Go’s standard library provides excellent support for working with several compression formats such as zip or gzip. It is easy to make Go programs able to seamlessly write and read files with gzip compression if they end with a .gz suffix. Also, the library has packages which allow us to write and read .zip files and tarballs. This Go developer tutorial explores the ideas of working with compressed archive files in Go.

Archive Files in the Go Programming Language

Typically, an archive file is a collection of one or more files, along with metadata information for storage or portability, as a single unit of file. Although the main purpose is long-term retention, in practice, it may be used for any purpose. The metadata information often defines the storage quality of files as an archive. For example, the files may be compressed to reduce storage space, store directory structure, error detection and correction information, and so forth. Sometimes the files are encrypted and archived due to security reasons.

We often see archive files used in packaging of software distribution. For example, the deb files for Debian, JAR in Java files, and APK in Android are nothing but archived packages of software. Also the zip or gzip files we see are compressed formats of one or more files for archival purposes. File compression prior to archival is common. Apart from using a number of files as a single unit, compression saves space. This is particularly useful for file transactions over networks or other portable reasons.

Read: How to Use Strings in Go

Go’s Support for File Compression

The standard Go library provides necessary APIs for file compression into different formats. For example, it is quite easy to seamlessly read and write gzip compression files or files that have the .gz extension. There is also API support for reading and writing zip files or tarballs or bz2 files. Here is a quick example of how to use Go APIs to create zipped archives.

How to Create Zip Archives in Go

The simplest way we can create a zipped archive is to use the zip package. The idea is to open a file so we can write in it and then use zip.Writer to write the file into the zip archive. To put this in perspective, here is the order of things we need to do:

Create an archive file. This is nothing but a simple file we create in Go using the os.Create function from the os package. This function creates a file if it does not exist otherwise it truncates the named file.
Now when the archive file is created, we need to create a writer to write other files and directories into the archive. This can be done by the zip.NewWriter function.
After creating a writer, we can add files and directories into the archive using the zip.Writer.Create function.
We can use the copy function either from io.Copy or use io.Writer.Write. The copy function copies from source to destination until EOF is encountered on the source file or an error occurs.
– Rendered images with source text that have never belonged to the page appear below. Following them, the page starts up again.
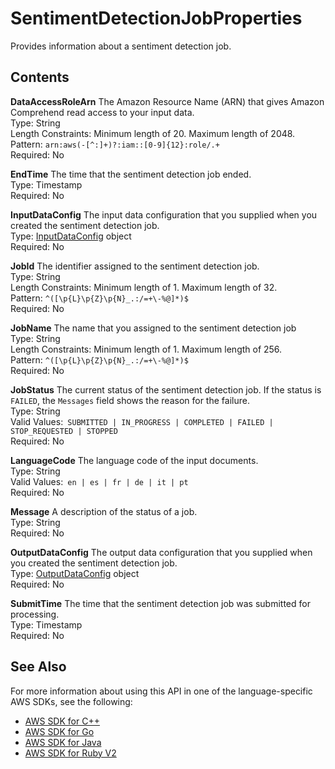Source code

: # SentimentDetectionJobProperties<a name="API_SentimentDetectionJobProperties"></a>

Provides information about a sentiment detection job\.

## Contents<a name="API_SentimentDetectionJobProperties_Contents"></a>

 **DataAccessRoleArn**   <a name="comprehend-Type-SentimentDetectionJobProperties-DataAccessRoleArn"></a>
The Amazon Resource Name \(ARN\) that gives Amazon Comprehend read access to your input data\.  
Type: String  
Length Constraints: Minimum length of 20\. Maximum length of 2048\.  
Pattern: `arn:aws(-[^:]+)?:iam::[0-9]{12}:role/.+`   
Required: No

 **EndTime**   <a name="comprehend-Type-SentimentDetectionJobProperties-EndTime"></a>
The time that the sentiment detection job ended\.  
Type: Timestamp  
Required: No

 **InputDataConfig**   <a name="comprehend-Type-SentimentDetectionJobProperties-InputDataConfig"></a>
The input data configuration that you supplied when you created the sentiment detection job\.  
Type: [InputDataConfig](API_InputDataConfig.md) object  
Required: No

 **JobId**   <a name="comprehend-Type-SentimentDetectionJobProperties-JobId"></a>
The identifier assigned to the sentiment detection job\.  
Type: String  
Length Constraints: Minimum length of 1\. Maximum length of 32\.  
Pattern: `^([\p{L}\p{Z}\p{N}_.:/=+\-%@]*)$`   
Required: No

 **JobName**   <a name="comprehend-Type-SentimentDetectionJobProperties-JobName"></a>
The name that you assigned to the sentiment detection job  
Type: String  
Length Constraints: Minimum length of 1\. Maximum length of 256\.  
Pattern: `^([\p{L}\p{Z}\p{N}_.:/=+\-%@]*)$`   
Required: No

 **JobStatus**   <a name="comprehend-Type-SentimentDetectionJobProperties-JobStatus"></a>
The current status of the sentiment detection job\. If the status is `FAILED`, the `Messages` field shows the reason for the failure\.  
Type: String  
Valid Values:` SUBMITTED | IN_PROGRESS | COMPLETED | FAILED | STOP_REQUESTED | STOPPED`   
Required: No

 **LanguageCode**   <a name="comprehend-Type-SentimentDetectionJobProperties-LanguageCode"></a>
The language code of the input documents\.  
Type: String  
Valid Values:` en | es | fr | de | it | pt`   
Required: No

 **Message**   <a name="comprehend-Type-SentimentDetectionJobProperties-Message"></a>
A description of the status of a job\.  
Type: String  
Required: No

 **OutputDataConfig**   <a name="comprehend-Type-SentimentDetectionJobProperties-OutputDataConfig"></a>
The output data configuration that you supplied when you created the sentiment detection job\.  
Type: [OutputDataConfig](API_OutputDataConfig.md) object  
Required: No

 **SubmitTime**   <a name="comprehend-Type-SentimentDetectionJobProperties-SubmitTime"></a>
The time that the sentiment detection job was submitted for processing\.  
Type: Timestamp  
Required: No

## See Also<a name="API_SentimentDetectionJobProperties_SeeAlso"></a>

For more information about using this API in one of the language\-specific AWS SDKs, see the following:
+  [AWS SDK for C\+\+](https://docs.aws.amazon.com/goto/SdkForCpp/comprehend-2017-11-27/SentimentDetectionJobProperties) 
+  [AWS SDK for Go](https://docs.aws.amazon.com/goto/SdkForGoV1/comprehend-2017-11-27/SentimentDetectionJobProperties) 
+  [AWS SDK for Java](https://docs.aws.amazon.com/goto/SdkForJava/comprehend-2017-11-27/SentimentDetectionJobProperties) 
+  [AWS SDK for Ruby V2](https://docs.aws.amazon.com/goto/SdkForRubyV2/comprehend-2017-11-27/SentimentDetectionJobProperties) 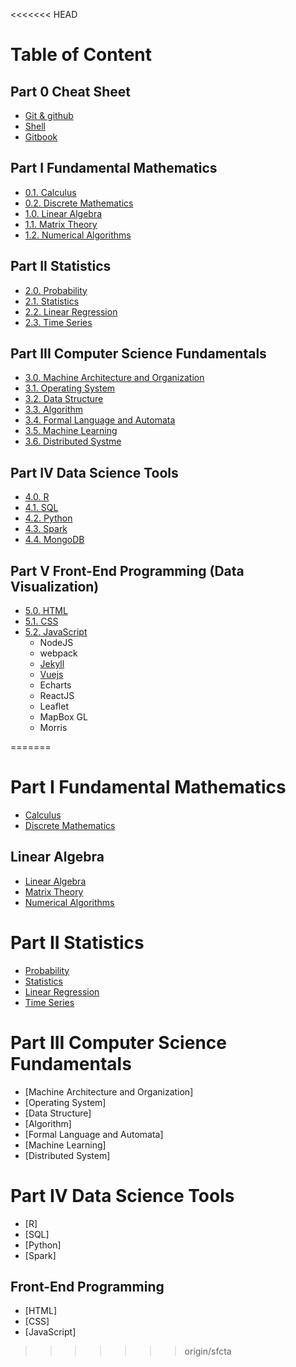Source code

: <<<<<<< HEAD
# Table of Content

## Part 0 Cheat Sheet

- [Git & github](CheatSheet/git.md)
- [Shell](CheatSheet/shell.md)
- [Gitbook](CheatSheet/gitbook.md)

## Part I Fundamental Mathematics

- [0.1. Calculus](Calc/0.README.md)
- [0.2. Discrete Mathematics](DM/0.README.md)
- [1.0. Linear Algebra](LA/0.README.md)
- [1.1. Matrix Theory](MT/0.README.md)
- [1.2. Numerical Algorithms](NA/0.README.md)

## Part II Statistics

- [2.0. Probability](Prob/0.README.md)
- [2.1. Statistics](Stat/0.README.md)
- [2.2. Linear Regression](LR/0.README.md)
- [2.3. Time Series](TS/0.README.md)

## Part III Computer Science Fundamentals

- [3.0. Machine Architecture and Organization](MAO/0.README.md)
- [3.1. Operating System](OS/0.README.md)
- [3.2. Data Structure](DS/0.README.md)
- [3.3. Algorithm](Algorithm/0.README.md)
- [3.4. Formal Language and Automata](FL/0.README.md)
- [3.5. Machine Learning](ML/0.README.md)
- [3.6. Distributed Systme](DS/0.README.md)

## Part IV Data Science Tools

- [4.0. R](R/0.README.md)
- [4.1. SQL](Sql/0.README.md)
- [4.2. Python](Python/0.README.md)
- [4.3. Spark](Spark/0.README.md)
- [4.4. MongoDB](Mongodb/0.README.md)

## Part V Front-End Programming (Data Visualization)

- [5.0. HTML](HTML/0.README.md)
- [5.1. CSS](CSS/0.README.md)
- [5.2. JavaScript](JS/0.README.md)
  - NodeJS
  - webpack
  - [Jekyll](Jekyll/0.README.md)
  - [Vuejs](Vue/0.README.md)
  - Echarts
  - ReactJS
  - Leaflet
  - MapBox GL
  - Morris

=======
# Part I Fundamental Mathematics

- [Calculus](Calc/0.README.md)
- [Discrete Mathematics](DM/0.README.md)

## Linear Algebra

- [Linear Algebra](LA/0.README.md)
- [Matrix Theory](MT/0.README.md)
- [Numerical Algorithms](NA/0.README.md)

# Part II Statistics

- [Probability](Prob/0.README.md)
- [Statistics](Stat/0.README.md)
- [Linear Regression](LR/0.README.md)
- [Time Series](TS/0.README.md)

# Part III Computer Science Fundamentals

- [Machine Architecture and Organization]
- [Operating System]
- [Data Structure]
- [Algorithm]
- [Formal Language and Automata]
- [Machine Learning]
- [Distributed System]

# Part IV Data Science Tools

- [R]
- [SQL]
- [Python]
- [Spark]

## Front-End Programming

- [HTML]
- [CSS]
- [JavaScript]
>>>>>>> origin/sfcta
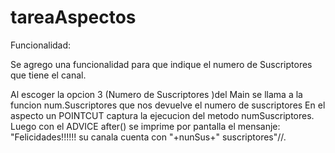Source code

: # tareaAspectos
Funcionalidad:

Se agrego una funcionalidad para que indique el numero de Suscriptores que tiene el canal.

Al escoger la opcion 3 (Numero de Suscriptores )del Main se llama a la funcion num.Suscriptores que nos devuelve el numero de suscriptores
En el aspecto un POINTCUT captura la ejecucion del metodo numSuscriptores.
Luego con el ADVICE after() se imprime por pantalla el mensanje: "Felicidades!!!!!! su canala cuenta con "+nunSus+" suscriptores"//.
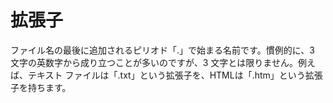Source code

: # 拡張子

ファイル名の最後に追加されるピリオド「.」で始まる名前です。慣例的に、3 文字の英数字から成り立つことが多いのですが、3
文字とは限りません。例えば、テキスト ファイルは「.txt」という拡張子を、HTMLは「.htm」という拡張子を持ちます。
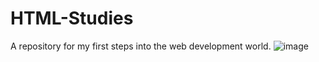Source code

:# HTML-Studies
A repository for my first steps into the web development world.
![image](https://user-images.githubusercontent.com/12705978/197578387-4c0d9b19-4e80-41de-9940-a61cc53136d6.png)

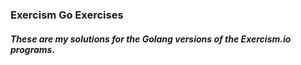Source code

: ### Exercism Go Exercises

##### These are my solutions for the Golang versions of the Exercism.io programs.

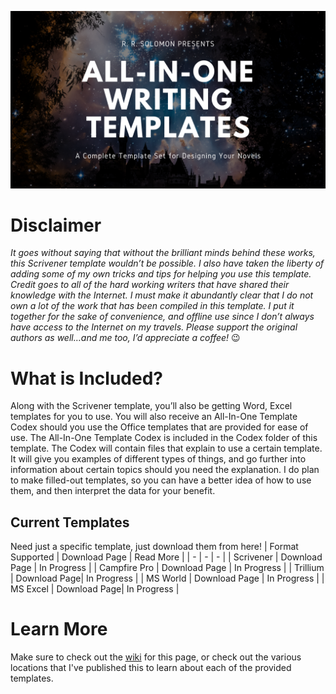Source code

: ![All-In-One Writing Template](https://github.com/rrsolomon/All-In-One-Template/blob/main/Photos/All%20In%20One%20Templates.png)

# Disclaimer
_It goes without saying that without the brilliant minds behind these works, this Scrivener template wouldn’t be possible. I also have taken the liberty of adding some of my own tricks and tips for helping you use this template. Credit goes to all of the hard working writers that have shared their knowledge with the Internet. I must make it abundantly clear that I do not own a lot of the work that has been compiled in this template. I put it together for the sake of convenience, and offline use since I don’t always have access to the Internet on my travels. Please support the original authors as well…and me too, I’d appreciate a coffee!_ 😉

# What is Included?
Along with the Scrivener template, you’ll also be getting Word, Excel templates for you to use. You will also receive an All-In-One Template Codex should you use the Office templates that are provided for ease of use. The All-In-One Template Codex is included in the Codex folder of this template. The Codex will contain files that explain to use a certain template. It will give you examples of different types of things, and go further into information about certain topics should you need the explanation. I do plan to make filled-out templates, so you can have a better idea of how to use them, and then interpret the data for your benefit.

## Current Templates
Need just a specific template, just download them from here!
| Format Supported | Download Page | Read More |
| - | - | - |
| Scrivener | Download Page | In Progress | 
| Campfire Pro | Download Page | In Progress |
| Trillium | Download Page| In Progress |
| MS World | Download Page | In Progress |
| MS Excel | Download Page| In Progress |

# Learn More
Make sure to check out the [wiki](https://github.com/rrsolomon/All-In-One-Template/wiki) for this page, or check out the various locations that I've published this to learn about each of the provided templates.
Finally, we must close the zip archive.

We will demonstrate how to create zip archives in Go with the sample code below. Note that we have omitted error handling to focus only on the required points. Normal and full length code must handle errors appropriately.

package main

import (
	"archive/zip"
	"io"
	"os"
)

func main() {

	zipArchive, _ := os.Create("myproject.zip")
	defer zipArchive.Close()
	writer := zip.NewWriter(zipArchive)

	f1, _ := os.Open("pom.xml")
	defer f1.Close()
	w1, _ := writer.Create("pom.xml")
	io.Copy(w1, f1)

	f2, _ := os.Open("SampleApplication.java")
	defer f2.Close()
	w2, _ := writer.Create("src/main/java/SampleApplication.java")
	io.Copy(w2, f2)

	writer.Close()
}

Read: Understanding Mathematical Operators in Go 

Unpacking Zip Archives in Golang

Unpacking – or unzipping – is just as straightforward as zipping except that here we need to re-create the directory structure if the filenames used in the archive include paths. Here is a quick example of how to unpack zip archives in Go:

func main() {

	//...

	src := "myproject.zip"
	dest := "myproject_unpacked"
	var filenames []string
	reader, _ := zip.OpenReader(src)
	defer reader.Close()
	for _, f := range reader.File {
		fp := filepath.Join(dest, f.Name)
		strings.HasPrefix(fp, filepath.Clean(dest)+string(os.PathSeparator))
		filenames = append(filenames, fp)
		if f.FileInfo().IsDir() {
			os.MkdirAll(fp, os.ModePerm)
			continue
		}
		os.MkdirAll(filepath.Dir(fp), os.ModePerm)
		outFile, _ := os.OpenFile(fp, os.O_WRONLY|os.O_CREATE|os.O_TRUNC, f.Mode())
		rc, _ := f.Open()
		io.Copy(outFile, rc)

		outFile.Close()
		rc.Close()
	}
}

Here, we open the zip file for reading and instead of calling the os.Open function, we invoke zip.OpenReader for the purpose. This function opens a zip file and returns zip.ReadCloser.

The important aspect of the ReadCloser function is that it contains a slice of a pointer that points to each representing file in the zip archive, which helps us to iterate over each of them. If the archive contains a directory, we then recreate the structure. The os.MkdirAll function provides the capability to create intermediate directories as per the structure.

Tarballs and gzipping in Go

Creating tarballs, or Tape Archive, is another commonly used archive type. It was introduced in the late 70s to write data to tape drives, which were a common storage device at that time. They were utilized for backing up and transporting files in Unix platforms. The technique is still in vogue even today and is quite a popular format for storing multiple files as a single unit and often used for sending files over the internet or software distribution/downloads. This can be seen in Linux and Unix systems with file extensions ending in “.tar”. Note, however, that the purpose of a tarball is to consolidate files and not compress them.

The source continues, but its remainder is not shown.